While Democrats on the super committee try to finagle tax hikes, a put upon taxpayer might well ask: What does the federal government do with all the money we send to the IRS anyway?
One big expenditure is SSI—Supplemental Social Security Insurance—which costs us $50 billion a year. SSI, which began in 1974, was designed for the disabled who can’t work.
Without getting into the merits of the underlying concept, let’s just say that the program would be a lot less objectionable if it were less easy to fake conditions that qualify for SSI. Unfortunately, SSI is a program that invites abuse.
Heather Mac Donald wrote a ground-breaking piece on SSI (“Welfare’s Next Vietnam”) in 1995, and judging from Christopher Orlet’s shocking piece (“The New Welfare Swindle”) in the current American Spectator, things have only gotten worse.
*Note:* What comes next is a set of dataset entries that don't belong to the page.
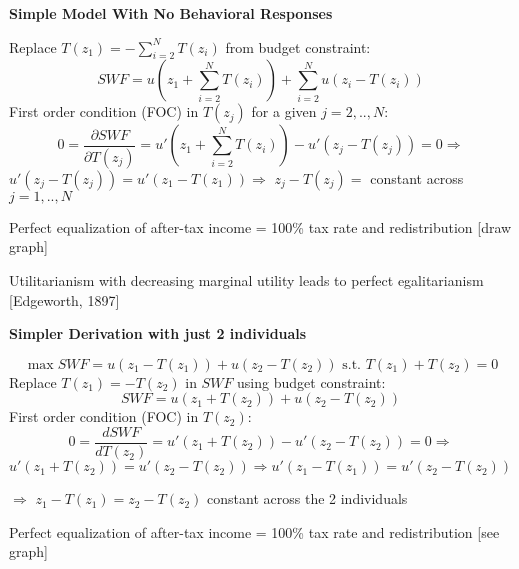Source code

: \documentclass[landscape]{slides}
\begin{document}
\begin{slide}
\begin{center}
{\bf Simple Model With No Behavioral Responses}
\end{center}
Replace $T(z_1)=- \sum_{i=2}^N T(z_i)$ from budget constraint:
\[ SWF= u \left (z_1 + \sum_{i=2}^N T(z_i)  \right ) +  \sum_{i=2}^N u(z_i-T(z_i)) \]
First order condition (FOC) in $T(z_j)$ for a given $j=2,..,N$:
\[ 0= \frac{\partial SWF}{\partial T(z_j) } = u' \left (z_1 + \sum_{i=2}^N T(z_i)  \right ) 
-u'(z_j-T(z_j))=0 \Rightarrow   \]
$u'(z_j-T(z_j))=u'(z_1-T(z_1))
\Rightarrow$ $z_j-T(z_j)=$ constant across $j=1,..,N$

Perfect equalization of after-tax income = 100\% tax rate and redistribution [draw graph]

Utilitarianism with decreasing marginal utility leads to perfect
egalitarianism [Edgeworth, 1897]

\end{slide}

\begin{slide}
\begin{center}
{\bf Simpler Derivation with just 2 individuals}
\end{center}
\[ \max SWF = u(z_1-T(z_1)) + u(z_2-T(z_2)) \text{ s.t. } T(z_1)+T(z_2)=0 \]
Replace $T(z_1)=- T(z_2)$ in $SWF$ using budget constraint:
\[ SWF= u \left (z_1 + T(z_2)  \right ) +   u(z_2-T(z_2)) \]
First order condition (FOC) in $T(z_2)$:
\[ 0= \frac{d SWF}{d T(z_2) } = u' \left (z_1 + T(z_2)  \right ) 
-u'(z_2-T(z_2))=0 \Rightarrow   \]
$u'(z_1+T(z_2))=u'(z_2-T(z_2)) \Rightarrow u'(z_1-T(z_1))=u'(z_2-T(z_2))$

$\Rightarrow$ $z_1-T(z_1)=z_2-T(z_2)$ constant across the 2 individuals

Perfect equalization of after-tax income = 100\% tax rate and redistribution [see graph]

\end{slide}


\begin{slide}

\end{slide}
\end{document}
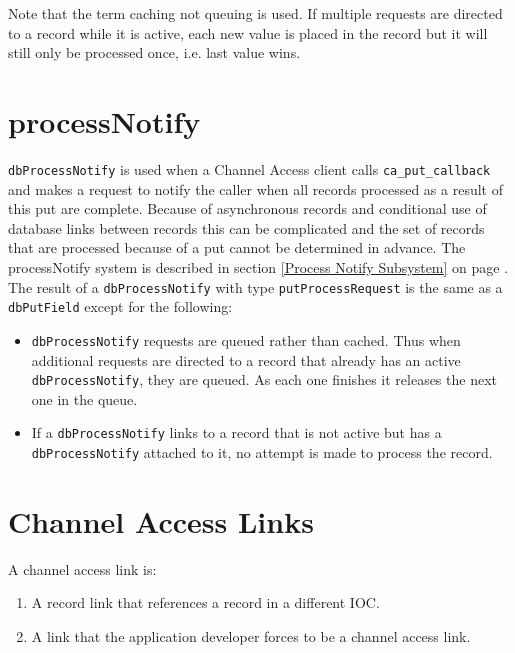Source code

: Note that the term caching not queuing is used.
If multiple requests are directed to a record while it is active, each new value is placed in the record but it will still only be processed once, i.e. last value wins.

\section{processNotify}

\verb|dbProcessNotify| is used when a Channel Access client calls \verb|ca_put_callback| and makes a request to notify the caller when all 
records processed as a result of this put are complete.
Because of asynchronous records and conditional use of database links between records this can be complicated and the set of records that are processed because of a put cannot be determined in advance.
The processNotify system is described in section \ref{Process Notify Subsystem} on page \pageref{Process Notify Subsystem}.
The result of a \verb|dbProcessNotify| with type \verb|putProcessRequest| is the same as a \verb|dbPutField| except for the following:

\begin{itemize}
\item \verb|dbProcessNotify| requests are queued rather than cached.
Thus when additional requests are directed to a record that already has an active \verb|dbProcessNotify|, they are queued.
As each one finishes it releases the next one in the queue.

\item If a \verb|dbProcessNotify| links to a record that is not active but has a \verb|dbProcessNotify| attached to it, no attempt is made to process the record.

\end{itemize}

\section{Channel Access Links}

A channel access link is:

\begin{enumerate}
\item A record link that references a record in a different IOC.

\item A link that the application developer forces to be a channel access link.

\end{enumerate}

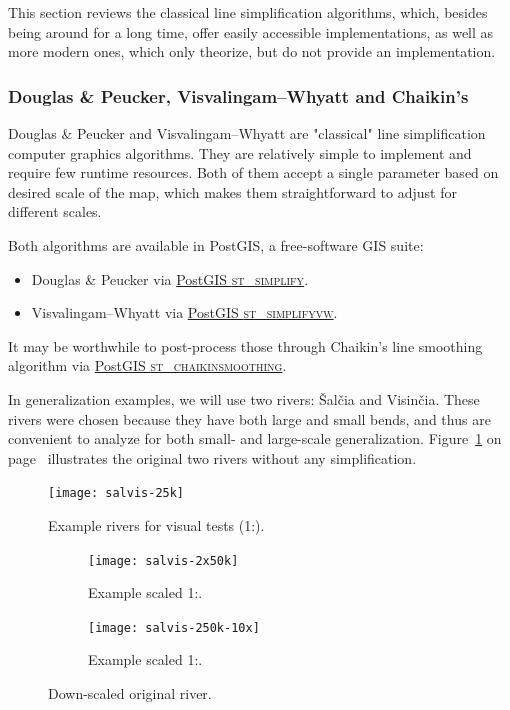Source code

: \documentclass[a4paper]{article}
\newcommand{\onpage}[1]{\ref{#1} on page~\pageref{#1}}
\newcommand{\DP}{Douglas \& Peucker}
\newcommand{\VW}{Visvalingam--Whyatt}
\begin{document}
This section reviews the classical line simplification algorithms, which,
besides being around for a long time, offer easily accessible implementations,
as well as more modern ones, which only theorize, but do not provide an
implementation.

\subsubsection{{\DP}, {\VW} and Chaikin's}
\label{sec:dp-vwchaikin}

{\DP}\cite{douglas1973algorithms} and {\VW}\cite{visvalingam1993line} are
"classical" line simplification computer graphics algorithms. They are
relatively simple to implement and require few runtime resources. Both of them
accept a single parameter based on desired scale of the map, which makes them
straightforward to adjust for different scales.

Both algorithms are available in PostGIS, a free-software GIS suite:
\begin{itemize}
    \item {\DP} via
        \href{https://postgis.net/docs/ST_Simplify.html}{PostGIS \textsc{st\_simplify}}.

    \item {\VW} via
        \href{https://postgis.net/docs/ST_SimplifyVW.html}{PostGIS
        \textsc{st\_simplifyvw}}.
\end{itemize}

It may be worthwhile to post-process those through Chaikin's line smoothing
algorithm\cite{chaikin1974algorithm} via
\href{https://postgis.net/docs/ST_ChaikinSmoothing.html}{PostGIS
\textsc{st\_chaikinsmoothing}}.

In generalization examples, we will use two rivers: Šalčia and Visinčia.
These rivers were chosen because they have both large and small bends, and
thus are convenient to analyze for both small- and large-scale generalization.
Figure~\onpage{fig:salvis-25} illustrates the original two rivers without any
simplification.

\begin{figure}[ht]
    \centering
    \texttt{[image: salvis-25k]}
    \caption{Example rivers for visual tests (1:{}).}
    \label{fig:salvis-25}
\end{figure}

\begin{figure}[ht]
    \centering
    \begin{subfigure}[b]{.49\textwidth}
        \texttt{[image: salvis-2x50k]}
        \caption{Example scaled 1:.}
        \label{fig:salvis-2x50k}
    \end{subfigure}
    \hfill
    \begin{subfigure}[b]{.49\textwidth}
        \centering
        \texttt{[image: salvis-250k-10x]}
        \caption{Example scaled 1:.}
    \end{subfigure}
    \caption{Down-scaled original river.}
    \label{fig:salvis-50-250}
\end{figure}
\end{document}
Orlet, who lives in an inner city, was puzzled about how his low-income neighbors, who never seemed to go to work, managed to get by. Even factoring in a patchwork of government programs and charities, Orlet couldn’t figure it out until a social worker clued him in:
Many of the poor also collect federal disability benefits in the form of Supplemental Security Insurance, or "crazy money" as it is known on the streets, since one must "act crazy" to receive it. Oftentimes several people in the same household — adults and children — collect checks. This surprised me, since I had never for a moment guessed that my neighbors were disabled. …
My friend visits one such family in which four members collect SSI checks, one adult and three children.
One child suffers from asthma, which would probably clear up if the mother — who is unemployed — bothered to clean her house. However, she has a monetary incentive not to clean or to seek treatment for her child, for if the asthma cleared up, and this was found out (an unlikely event since SSA workers routinely fail to conduct follow up visits), that could mean one less check.
Also, like the now defunct Aid to Families with Dependent Children, SSI encourages dependency and is cyclical in nature. More than half who go on SSI as a child, requalify as adults.
And the cycle continues.
It makes good economic sense for the poor to rely on SSI. In Missouri, where Orlet lives, Temporary Assistance for Needy Families (TANF) nets a family $136 per person per month, while SSI would bring the same person $674 a month. A family of four could get $32,000 a year, not including other benefits.
It’s impossible to know how many of the 8 million SSI recipients in the U.S. are faking it but undoubtedly many of these recipients are able-bodied.
It is programs such as this that make progressives feel good about themselves at the expense of the public.
Take hike, ayone?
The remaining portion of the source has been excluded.